[Stored data]
- - - - -
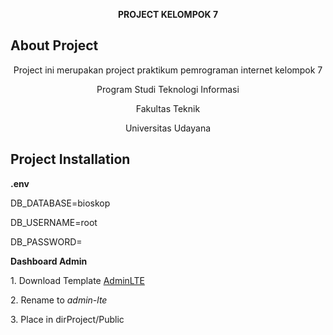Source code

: <p align="center"><b>PROJECT KELOMPOK 7</b></p>

## About Project

<p align="center">Project ini merupakan project praktikum pemrograman internet kelompok 7</p>
<p align="center">Program Studi Teknologi Informasi</p>
<p align="center">Fakultas Teknik</p>
<p align="center">Universitas Udayana</p>

## Project Installation
<p><b>.env</b></p>
<p>DB_DATABASE=bioskop</p>
<p>DB_USERNAME=root</p>
<p>DB_PASSWORD=</p>

<p><b>Dashboard Admin</b></p>
<p>1. Download Template <a href="https://adminlte.io/"> AdminLTE </a></p>
<p>2. Rename to <i>admin-lte</i></p>
<p>3. Place in dirProject/Public</p>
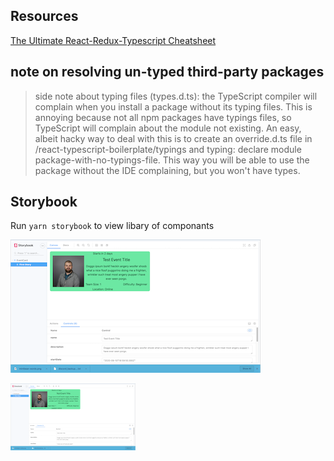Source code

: ## Resources

[The Ultimate React-Redux-Typescript Cheatsheet](https://github.com/piotrwitek/react-redux-typescript-guide)

## note on resolving un-typed third-party packages

> side note about typing files (types.d.ts): the TypeScript compiler will complain when you install a package without its typing files. This is annoying because not all npm packages have typings files, so TypeScript will complain about the module not existing. An easy, albeit hacky way to deal with this is to create an override.d.ts file in /react-typescript-boilerplate/typings and typing: declare module package-with-no-typings-file. This way you will be able to use the package without the IDE complaining, but you won't have types.

## Storybook

Run `yarn storybook` to view libary of componants

![storybook-snap.png](./assets/storybook-snap.png)


<img src=./assets/storybook-snap.png width="200" />
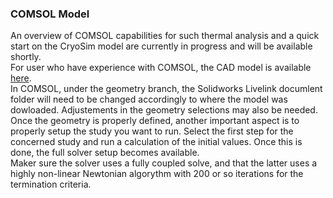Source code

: ### COMSOL Model
An overview of COMSOL capabilities for such thermal analysis and a quick start on the CryoSim model are currently in progress and will be available shortly.  
For user who have experience with COMSOL, the CAD model is available [here](https://www.dropbox.com/scl/fo/h18vc017o2419hdnloc0h/AHrIsl6PEw-ja6f75JGTkvk?rlkey=ck93zx9ar5skr54sd0vqw96nw&st=sw0y755q&dl=0).  
In COMSOL, under the geometry branch, the Solidworks Livelink documlent folder will need to be changed accordingly to where the model was dowloaded. Adjustements in the geometry selections may also be needed.  
Once the geometry is properly defined, another important aspect is to properly setup the study you want to run. Select the first step for the concerned study and run a calculation of the initial values. Once this is done, the full solver setup becomes available.  
Maker sure the solver uses a fully coupled solve, and that the latter uses a highly non-linear Newtonian algorythm with 200 or so iterations for the termination criteria.
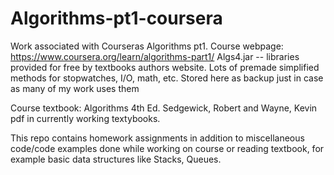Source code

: # Algorithms-pt1-coursera
Work associated with Courseras Algorithms pt1.
Course webpage: https://www.coursera.org/learn/algorithms-part1/
Algs4.jar -- libraries provided for free by textbooks authors website.  Lots of premade simplified methods for stopwatches, I/O, math, etc.  Stored here as backup just in case as many of my work uses them

Course textbook:  Algorithms 4th Ed. Sedgewick, Robert and Wayne, Kevin
pdf in currently working textybooks.

This repo contains homework assignments in addition to miscellaneous code/code examples done while working on course or reading textbook, for example basic data structures like Stacks, Queues.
- - - - -
Your output should consist solely of the lines from the line containing "An overview of" through the end of the data above, copied exactly, with images removed.

**Completed exercise**
An overview of COMSOL capabilities for such thermal analysis and a quick start on the CryoSim model are currently in progress and will be available shortly.  
For user who have experience with COMSOL, the CAD model is available [here](https://www.dropbox.com/scl/fo/h18vc017o2419hdnloc0h/AHrIsl6PEw-ja6f75JGTkvk?rlkey=ck93zx9ar5skr54sd0vqw96nw&st=sw0y755q&dl=0).  
In COMSOL, under the geometry branch, the Solidworks Livelink documlent folder will need to be changed accordingly to where the model was dowloaded. Adjustements in the geometry selections may also be needed.  
Once the geometry is properly defined, another important aspect is to properly setup the study you want to run. Select the first step for the concerned study and run a calculation of the initial values. Once this is done, the full solver setup becomes available.  
Maker sure the solver uses a fully coupled solve, and that the latter uses a highly non-linear Newtonian algorythm with 200 or so iterations for the termination criteria.
Source code

: # Algorithms-pt1-coursera
Work associated with Courseras Algorithms pt1.
Course webpage: https://www.coursera.org/learn/algorithms-part1/
Algs4.jar -- libraries provided for free by textbooks authors website.  Lots of premade simplified methods for stopwatches, I/O, math, etc.  Stored here as backup just in case as many of my work uses them

Course textbook:  Algorithms 4th Ed. Sedgewick, Robert and Wayne, Kevin
pdf in currently working textybooks.

This repo contains homework assignments in addition to miscellaneous code/code examples done while working on course or reading textbook, for example basic data structures like Stacks, Queues.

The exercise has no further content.